- Music
- 09 Nov 04
Rarely does live music get any better.
They should have been called the soundtrack of our lives. Certainly the soundtrack of these times. In the run up to the US Presidential elections, Hope Of The States’ fusion of the epic and the emotional has never felt sharper. On a night when yet more US soldiers were killed in Iraq, songs like ‘The Red The White The Black The Blue’ and ‘George Washington’ were hammered home with intent and relevance. If the nightly news required a score, then Hope Of The States would be it.

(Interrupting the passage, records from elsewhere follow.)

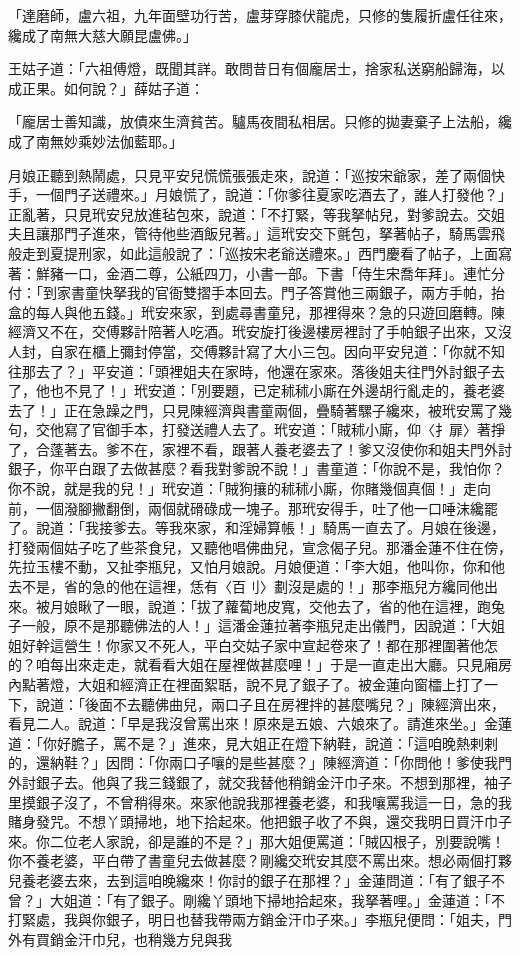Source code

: 「達磨師，盧六祖，九年面壁功行苦，盧芽穿膝伏龍虎，只修的隻履折盧任往來，纔成了南無大慈大願昆盧佛。」

王姑子道：「六祖傅燈，既聞其詳。敢問昔日有個龐居士，捨家私送窮船歸海，以成正果。如何說？」薛姑子道：

「龐居士善知識，放債來生濟貧苦。驢馬夜間私相居。只修的拋妻棄子上法船，纔成了南無妙乘妙法伽藍耶。」

月娘正聽到熱鬧處，只見平安兒慌慌張張走來，說道：「巡按宋爺家，差了兩個快手，一個門子送禮來。」月娘慌了，說道：「你爹往夏家吃酒去了，誰人打發他？」正亂著，只見玳安兒放進毡包來，說道：「不打緊，等我拏帖兒，對爹說去。交姐夫且讓那門子進來，管待他些酒飯兒著。」這玳安交下氈包，拏著帖子，騎馬雲飛般走到夏提刑家，如此這般說了：「巡按宋老爺送禮來。」西門慶看了帖子，上面寫著：鮮豬一口，金酒二尊，公紙四刀，小書一部。下書「侍生宋喬年拜」。連忙分付：「到家書童快拏我的官衙雙摺手本回去。門子答賞他三兩銀子，兩方手帕，抬盒的每人與他五錢。」玳安來家，到處尋書童兒，那裡得來？急的只遊回磨轉。陳經濟又不在，交傅夥計陪著人吃酒。玳安旋打後邊樓房裡討了手帕銀子出來，又沒人封，自家在櫃上彌封停當，交傅夥計寫了大小三包。因向平安兒道：「你就不知往那去了？」平安道：「頭裡姐夫在家時，他還在家來。落後姐夫往門外討銀子去了，他也不見了！」玳安道：「別要題，已定秫秫小廝在外邊胡行亂走的，養老婆去了！」正在急躁之門，只見陳經濟與書童兩個，疊騎著騾子纔來，被玳安罵了幾句，交他寫了官御手本，打發送禮人去了。玳安道：「賊秫小廝，仰〈扌扉〉著掙了，合蓬著去。爹不在，家裡不看，跟著人養老婆去了！爹又沒使你和姐夫門外討銀子，你平白跟了去做甚麼？看我對爹說不說！」書童道：「你說不是，我怕你？你不說，就是我的兒！」玳安道：「賊狗攘的秫秫小廝，你賭幾個真個！」走向前，一個潑腳撇翻倒，兩個就磆碌成一塊子。那玳安得手，吐了他一口唾沫纔罷了。說道：「我接爹去。等我來家，和淫婦算帳！」騎馬一直去了。月娘在後邊，打發兩個姑子吃了些茶食兒，又聽他唱佛曲兒，宣念偈子兒。那潘金蓮不住在傍，先拉玉樓不動，又扯李瓶兒，又怕月娘說。月娘便道：「李大姐，他叫你，你和他去不是，省的急的他在這裡，恁有〈百刂〉劃沒是處的！」那李瓶兒方纔同他出來。被月娘瞅了一眼，說道：「拔了蘿蔔地皮寬，交他去了，省的他在這裡，跑兔子一般，原不是那聽佛法的人！」這潘金蓮拉著李瓶兒走出儀門，因說道：「大姐姐好幹這營生！你家又不死人，平白交姑子家中宣起卷來了！都在那裡圍著他怎的？咱每出來走走，就看看大姐在屋裡做甚麼哩！」于是一直走出大廳。只見廂房內點著燈，大姐和經濟正在裡面絮聒，說不見了銀子了。被金蓮向窗櫺上打了一下，說道：「後面不去聽佛曲兒，兩口子且在房裡拌的甚麼嘴兒？」陳經濟出來，看見二人。說道：「早是我沒曾罵出來！原來是五娘、六娘來了。請進來坐。」金蓮道：「你好膽子，罵不是？」進來，見大姐正在燈下納鞋，說道：「這咱晚熱剌剌的，還納鞋？」因問：「你兩口子嚷的是些甚麼？」陳經濟道：「你問他！爹使我門外討銀子去。他與了我三錢銀了，就交我替他稍銷金汗巾子來。不想到那裡，袖子里摸銀子沒了，不曾稍得來。來家他說我那裡養老婆，和我嚷罵我這一日，急的我賭身發咒。不想丫頭掃地，地下拾起來。他把銀子收了不與，還交我明日買汗巾子來。你二位老人家說，卻是誰的不是？」那大姐便罵道：「賊囚根子，別要說嘴！你不養老婆，平白帶了書童兒去做甚麼？剛纔交玳安其麼不罵出來。想必兩個打夥兒養老婆去來，去到這咱晚纔來！你討的銀子在那裡？」金蓮問道：「有了銀子不曾？」大姐道：「有了銀子。剛纔丫頭地下掃地拾起來，我拏著哩。」金蓮道：「不打緊處，我與你銀子，明日也替我帶兩方銷金汗巾子來。」李瓶兒便問：「姐夫，門外有買銷金汗巾兒，也稍幾方兒與我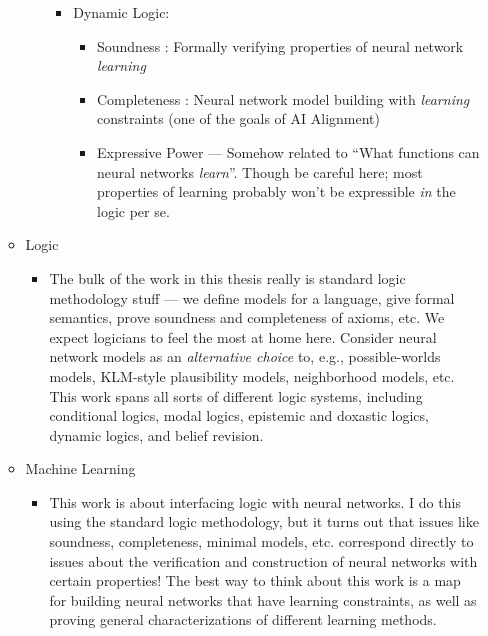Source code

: \documentclass[letterpaper]{article}
\begin{document}
\begin{enumerate}
\begin{itemize}
\begin{itemize}
\begin{itemize}
                \item Dynamic Logic:
                \begin{itemize}
                    \item Soundness : Formally verifying properties of neural network \emph{learning}
                    \item Completeness : Neural network model building with \emph{learning} constraints (one of the goals of AI Alignment)
                    \item Expressive Power --- Somehow related to ``What functions can neural networks \emph{learn}''.  Though be careful here; most properties of learning probably won't be expressible \emph{in} the logic per se.\
                \end{itemize}
            \end{itemize}
        \end{itemize}
        
        \item Logic
        \begin{itemize}
            \item The bulk of the work in this thesis really is standard logic methodology stuff --- we define models for a language, give formal semantics, prove soundness and completeness of axioms, etc.  We expect logicians to feel the most at home here.  Consider neural network models as an \emph{alternative choice} to, e.g., possible-worlds models, KLM-style plausibility models, neighborhood models, etc.  This work spans all sorts of different logic systems, including conditional logics, modal logics, epistemic and doxastic logics, dynamic logics, and belief revision.
        \end{itemize}

        \item Machine Learning
        \begin{itemize}
            \item This work is about interfacing logic with neural networks.  I do this using the standard logic methodology, but it turns out that issues like soundness, completeness, minimal models, etc. correspond directly to issues about the verification and construction of neural networks with certain properties!  The best way to think about this work is a map for building neural networks that have learning constraints, as well as proving general characterizations of different learning methods.
        \end{itemize}


\end{itemize}
\end{enumerate}
\end{document}
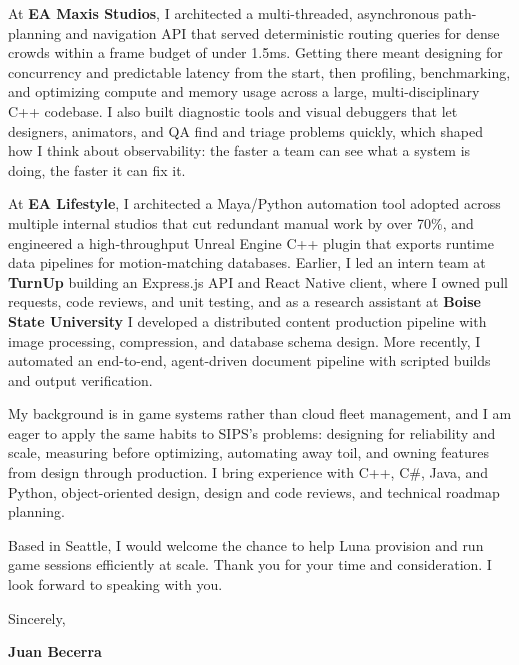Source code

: \documentclass[letterpaper,11pt]{article}
\begin{document}
At \textbf{EA Maxis Studios}, I architected a multi-threaded, asynchronous path-planning and navigation API that
served deterministic routing queries for dense crowds within a frame budget of under 1.5ms. Getting there
meant designing for concurrency and predictable latency from the start, then profiling, benchmarking, and
optimizing compute and memory usage across a large, multi-disciplinary C++ codebase. I also built diagnostic
tools and visual debuggers that let designers, animators, and QA find and triage problems quickly, which
shaped how I think about observability: the faster a team can see what a system is doing, the faster it
can fix it.

At \textbf{EA Lifestyle}, I architected a Maya/Python automation tool adopted across multiple internal studios
that cut redundant manual work by over 70\%, and engineered a high-throughput Unreal Engine C++ plugin that
exports runtime data pipelines for motion-matching databases. Earlier, I led an intern team at
\textbf{TurnUp} building an Express.js API and React Native client, where I owned pull requests, code reviews,
and unit testing, and as a research assistant at \textbf{Boise State University} I developed a distributed
content production pipeline with image processing, compression, and database schema design. More recently, I
automated an end-to-end, agent-driven document pipeline with scripted builds and output verification.

My background is in game systems rather than cloud fleet management, and I am eager to apply the same
habits to SIPS's problems: designing for reliability and scale, measuring before optimizing, automating
away toil, and owning features from design through production. I bring experience with C++, C\#, Java, and
Python, object-oriented design, design and code reviews, and technical roadmap planning.

Based in Seattle, I would welcome the chance to help Luna provision and run game sessions efficiently at
scale. Thank you for your time and consideration. I look forward to speaking with you.

\vspace{10pt}
\noindent Sincerely,

\vspace{14pt}
\noindent \textbf{Juan Becerra}
\end{document}
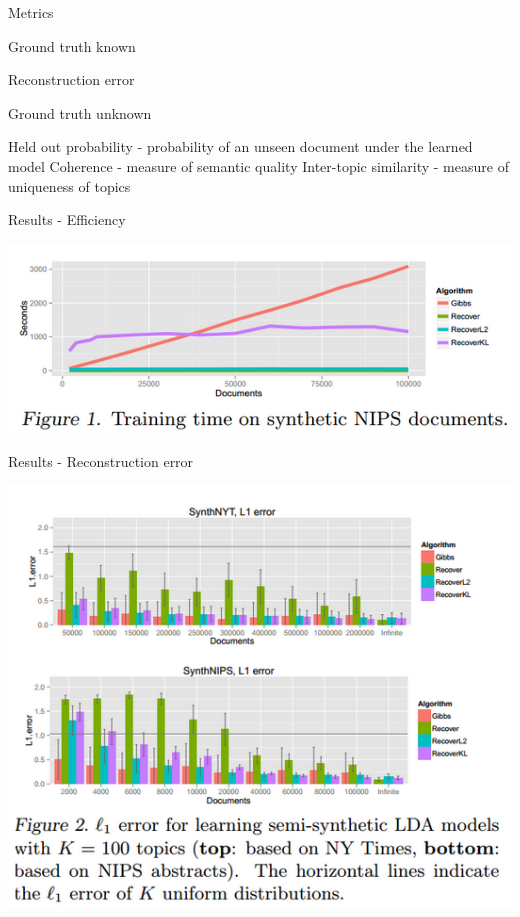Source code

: \documentclass{lecture}
\begin{document}
\begin{plain}{Metrics}
\begin{itemize}
\p Ground truth known
\begin{itemize}
\p Reconstruction error
\end{itemize}
\p Ground truth unknown
\begin{itemize}
\p Held out probability - probability of an unseen document under the learned model
\p Coherence - measure of semantic quality
\p Inter-topic similarity - measure of uniqueness of topics
\end{itemize}
\end{itemize}


\end{plain}


\begin{plain}{Results - Efficiency}
\begin{center}
\includegraphics[scale=0.7]{figs/results_fig1}
\end{center}
\end{plain}

\begin{plain}{Results - Reconstruction error}
\begin{center}
\includegraphics[scale=0.58]{figs/results_fig2}
\end{center}
\end{plain}
\end{document}
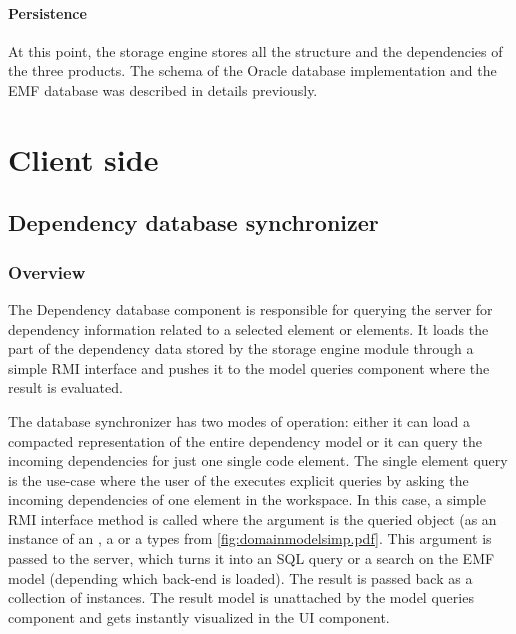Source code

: \paragraph{Persistence}
At this point, the storage engine stores all the structure and the dependencies 
of the three products. The schema of the Oracle database implementation and the EMF
database was described in details previously.



\section{Client side}
\subsection{Dependency database synchronizer}
\label{sect:depdbsynch}

\subsubsection{Overview}
The Dependency database component is responsible for querying the server for
dependency information related to a selected element or elements. It loads the
part of the dependency data stored by the storage engine module through a
simple RMI interface and pushes it to the model queries component where the
result is evaluated.

The database synchronizer has two modes of operation: either it can load a compacted
representation of the entire dependency model or it can query the incoming
dependencies for just one single code element.
The single element query is the use-case where the user of the \ptool{} executes
explicit queries by asking the incoming dependencies of one element in the
workspace. In this case, a simple RMI interface method is called where the
argument is the queried object (as an instance of an , a  or a
 types from \autoref{fig:domainmodelsimp.pdf}. This argument is passed to
the server, which turns it into an SQL query or a search on the EMF model
(depending which back-end is loaded). The result is passed back as a collection
of  instances. The result model is unattached by the model
queries component and gets instantly visualized in the UI component.

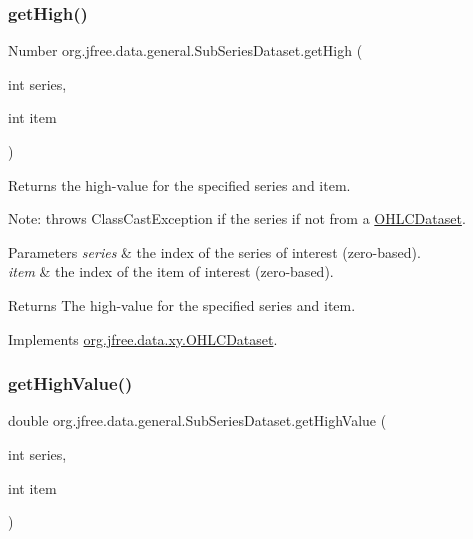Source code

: \subsubsection{\texorpdfstring{get\+High()}{getHigh()}}
{\footnotesize\ttfamily Number org.\+jfree.\+data.\+general.\+Sub\+Series\+Dataset.\+get\+High (\begin{DoxyParamCaption}\item[{int}]{series,  }\item[{int}]{item }\end{DoxyParamCaption})}

Returns the high-\/value for the specified series and item. 

Note\+: throws {\ttfamily Class\+Cast\+Exception} if the series if not from a \mbox{\hyperlink{}{O\+H\+L\+C\+Dataset}}.


\begin{DoxyParams}{Parameters}
{\em series} & the index of the series of interest (zero-\/based). \\
\hline
{\em item} & the index of the item of interest (zero-\/based).\\
\hline
\end{DoxyParams}
\begin{DoxyReturn}{Returns}
The high-\/value for the specified series and item. 
\end{DoxyReturn}


Implements \mbox{\hyperlink{interfaceorg_1_1jfree_1_1data_1_1xy_1_1_o_h_l_c_dataset_a03f647b09b1a04ae0c2eb2bc5116d4d4}{org.\+jfree.\+data.\+xy.\+O\+H\+L\+C\+Dataset}}.

\mbox{\label{classorg_1_1jfree_1_1data_1_1general_1_1_sub_series_dataset_a63283b86bacb75de07fd3e4e8b5eae5b}} 
\subsubsection{\texorpdfstring{get\+High\+Value()}{getHighValue()}}
{\footnotesize\ttfamily double org.\+jfree.\+data.\+general.\+Sub\+Series\+Dataset.\+get\+High\+Value (\begin{DoxyParamCaption}\item[{int}]{series,  }\item[{int}]{item }\end{DoxyParamCaption})}

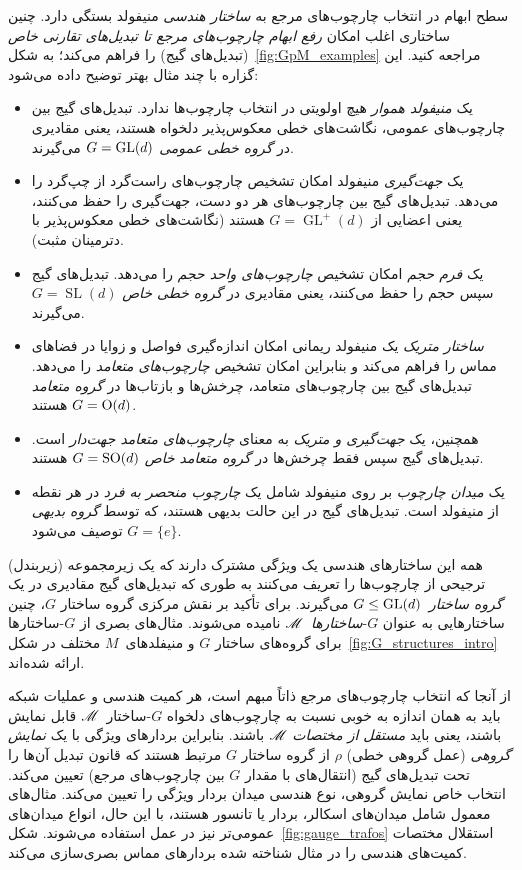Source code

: سطح ابهام در انتخاب چارچوب‌های مرجع به \emph{ساختار هندسی} منیفولد بستگی دارد.
چنین ساختاری اغلب امکان \emph{رفع ابهام چارچوب‌های مرجع تا تبدیل‌های تقارنی خاص} (تبدیل‌های گیج) را فراهم می‌کند؛ به شکل~\ref{fig:GpM_examples} مراجعه کنید.
این گزاره با چند مثال بهتر توضیح داده می‌شود:
\begin{itemize}[leftmargin=1.2cm]
	\item[{\rule[2.2pt]{2pt}{2pt}}]
	یک \emph{منیفولد هموار} هیچ اولویتی در انتخاب چارچوب‌ها ندارد.
	تبدیل‌های گیج بین چارچوب‌های عمومی، نگاشت‌های خطی معکوس‌پذیر دلخواه هستند، یعنی مقادیری در \emph{گروه خطی عمومی} ${G=\operatorname{GL}(d)}$ می‌گیرند.
	\item[{\rule[2.2pt]{2pt}{2pt}}]
	یک \emph{جهت‌گیری} منیفولد امکان تشخیص چارچوب‌های راست‌گرد از چپ‌گرد را می‌دهد.
	تبدیل‌های گیج بین چارچوب‌های هر دو دست، جهت‌گیری را حفظ می‌کنند، یعنی اعضایی از ${G=\operatorname{GL}^+(d)}$ هستند (نگاشت‌های خطی معکوس‌پذیر با دترمینان مثبت).
	\item[{\rule[2.2pt]{2pt}{2pt}}]
	یک \emph{فرم حجم} امکان تشخیص \emph{چارچوب‌های واحد حجم} را می‌دهد.
	تبدیل‌های گیج سپس حجم را حفظ می‌کنند، یعنی مقادیری در \emph{گروه خطی خاص} $G=\operatorname{SL}(d)$ می‌گیرند.
	\item[{\rule[2.2pt]{2pt}{2pt}}]
	\emph{ساختار متریک} یک منیفولد ریمانی امکان اندازه‌گیری فواصل و زوایا در فضاهای مماس را فراهم می‌کند و بنابراین امکان تشخیص \emph{چارچوب‌های متعامد} را می‌دهد.
	تبدیل‌های گیج بین چارچوب‌های متعامد، چرخش‌ها و بازتاب‌ها در \emph{گروه متعامد} $G=\operatorname{O}(d)$ هستند.
	\item[{\rule[2.2pt]{2pt}{2pt}}]
	همچنین، یک \emph{جهت‌گیری و متریک} به معنای \emph{چارچوب‌های متعامد جهت‌دار} است.
	تبدیل‌های گیج سپس فقط چرخش‌ها در \emph{گروه متعامد خاص} $G=\operatorname{SO}(d)$ هستند.
	\item[{\rule[2.2pt]{2pt}{2pt}}]
	یک \emph{میدان چارچوب} بر روی منیفولد شامل یک \emph{چارچوب منحصر به فرد} در هر نقطه از منیفولد است.
	تبدیل‌های گیج در این حالت بدیهی هستند، که توسط \emph{گروه بدیهی} $G=\{e\}$ توصیف می‌شود.
\end{itemize}
همه این ساختارهای هندسی یک ویژگی مشترک دارند که یک زیرمجموعه (زیربندل) ترجیحی از چارچوب‌ها را تعریف می‌کنند به طوری که تبدیل‌های گیج مقادیری در یک \emph{گروه ساختار}~$G\leq\operatorname{GL}(d)$ می‌گیرند.
برای تأکید بر نقش مرکزی گروه ساختار $G$، چنین ساختارهایی به عنوان $G$-\emph{ساختارها}~$\mathscr{M}$ نامیده می‌شوند.
مثال‌های بصری از $G$-ساختارها برای گروه‌های ساختار $G$ و منیفلدهای~$M$ مختلف در شکل~\ref{fig:G_structures_intro} ارائه شده‌اند.


از آنجا که انتخاب چارچوب‌های مرجع ذاتاً مبهم است، هر کمیت هندسی و عملیات شبکه باید به همان اندازه به خوبی نسبت به چارچوب‌های دلخواه $G$-ساختار~$\mathscr{M}$ قابل نمایش باشند، یعنی باید \emph{مستقل از مختصات} $\mathscr{M}$ باشند.
بنابراین بردارهای ویژگی با یک \emph{نمایش گروهی} (عمل گروهی خطی) $\rho$ از گروه ساختار $G$ مرتبط هستند که قانون تبدیل آن‌ها را تحت تبدیل‌های گیج (انتقال‌های با مقدار $G$ بین چارچوب‌های مرجع) تعیین می‌کند.
انتخاب خاص نمایش گروهی، نوع هندسی میدان بردار ویژگی را تعیین می‌کند.
مثال‌های معمول شامل میدان‌های اسکالر، بردار یا تانسور هستند، با این حال، انواع میدان‌های عمومی‌تر نیز در عمل استفاده می‌شوند.
شکل~\ref{fig:gauge_trafos} استقلال مختصات کمیت‌های هندسی را در مثال شناخته شده بردارهای مماس بصری‌سازی می‌کند.


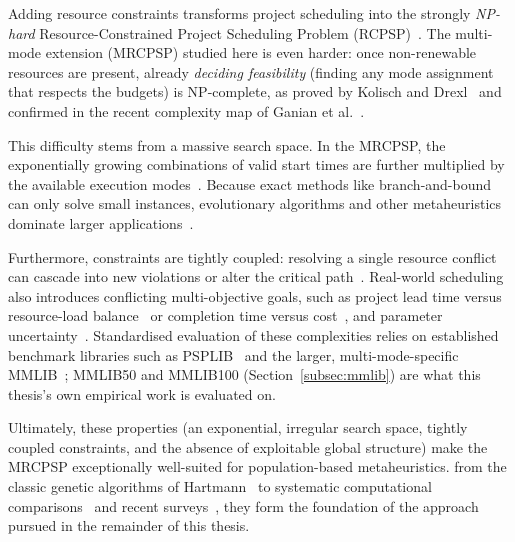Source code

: Adding resource constraints transforms project scheduling into the strongly \emph{NP-hard} Resource-Constrained Project Scheduling Problem (RCPSP)~\cite{blazewicz1983,ganian2020complexity}. The multi-mode extension (MRCPSP) studied here is even harder: once non-renewable resources are present, already \emph{deciding feasibility} (finding any mode assignment that respects the budgets) is NP-complete, as proved by Kolisch and Drexl~\cite{kolischdrexl1994} and confirmed in the recent complexity map of Ganian et al.~\cite{ganian2020complexity}.

This difficulty stems from a massive search space. In the MRCPSP, the exponentially growing combinations of valid start times are further multiplied by the available execution modes~\cite{kolischdrexl1994,hartmann2010survey}. Because exact methods like branch-and-bound can only solve small instances, evolutionary algorithms and other metaheuristics dominate larger applications~\cite{hartmann2002,kolisch2006,khajesaeedi2025review}.

Furthermore, constraints are tightly coupled: resolving a single resource conflict can cascade into new violations or alter the critical path~\cite{demeulemeester2002,khajesaeedi2025review}. Real-world scheduling also introduces conflicting multi-objective goals, such as project lead time versus resource-load balance~\cite{yang2024biobjective} or completion time versus cost~\cite{tian2022multiskill}, and parameter uncertainty~\cite{herroelen2005,ramos2023stochastic}. Standardised evaluation of these complexities relies on established benchmark libraries such as PSPLIB~\cite{kolisch1997} and the larger, multi-mode-specific MMLIB~\cite{vanpeteghem2014}; MMLIB50 and MMLIB100 (Section~\ref{subsec:mmlib}) are what this thesis's own empirical work is evaluated on.

Ultimately, these properties (an exponential, irregular search space, tightly coupled constraints, and the absence of exploitable global structure) make the MRCPSP exceptionally well-suited for population-based metaheuristics.  from the classic genetic algorithms of Hartmann~\cite{hartmann1998,hartmann2002} to systematic computational comparisons~\cite{kolisch2006,vanpeteghem2014} and recent surveys~\cite{khajesaeedi2025review,dokeroglu2025metaheuristics}, they form the foundation of the approach pursued in the remainder of this thesis.
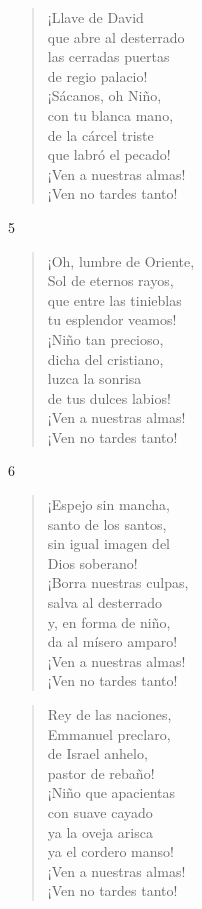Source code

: \documentclass[spanish,utf8,twocolumn]{chlart}
\newenvironment{gozo}{\begin{verse}\color{lector}}{\end{verse}}
\newcommand*\vena{{\color{responden}\hspace{1em}¡Ven a nuestras almas!\\\hspace{1em}¡Ven no tardes tanto!}}
\begin{document}
\begin{gozo}
¡Llave de David\\
que abre al desterrado\\
las cerradas puertas\\
de regio palacio!\\
¡Sácanos, oh Niño,\\
con tu blanca mano,\\
de la cárcel triste\\
que labró el pecado!\\
\vena
\end{gozo}

5
\begin{gozo}
¡Oh, lumbre de Oriente,\\
Sol de eternos rayos,\\
que entre las tinieblas\\
tu esplendor veamos!\\
¡Niño tan precioso,\\
dicha del cristiano,\\
luzca la sonrisa\\
de tus dulces labios!\\
\vena
\end{gozo}

6
\begin{gozo}
¡Espejo sin mancha,\\
santo de los santos,\\
sin igual imagen del\\
Dios soberano!\\
¡Borra nuestras culpas,\\
salva al desterrado\\
y, en forma de niño,\\
da al mísero amparo!\\
\vena
\end{gozo}

\begin{gozo}
Rey de las naciones,\\
Emmanuel preclaro,\\
de Israel anhelo,\\
pastor de rebaño!\\
¡Niño que apacientas\\
con suave cayado\\
ya la oveja arisca\\
ya el cordero manso!\\
\vena
\end{gozo}
\end{document}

Instrumental opener ‘The Black Amnesias’ set the tone for the night. Rising to a crescendo over its seven minutes, it swept all before it before reaching its emotive climax. Behind the wall of noise, some mean violin burst through the heart of the song, filling it with a gushing melody. From the offset it became evident that this was a night when the hairs on the back of your neck would remain standing.
Halfway in and shaggy-haired frontman Sam Herlihy took to the keyboards for the wonderfully dark and bitter ‘Black Dollar Bills.’ Though his vocals remained inaudible at times, his grainy mumble still fitted the brooding and swirling rhythms being created behind him. Indeed, the lyrics matter little when hearing Hope Of The States live. Such is the cinematic nature of their music that it paints images words cannot touch. Live, this is particularly emphasised, not least because of the three giant screens which form the group’s backdrop.
After an hour of bombastic, engaging and moving flashes of brilliance, HOTS left all on a wave of emotion but not before unleashing the magnificent ‘Enemies/Friends.’ With the incendiary lyric “Keep your friends close/ Your enemies won’t matter in the end,” it made for a riotous ending. Rarely does live music get any better.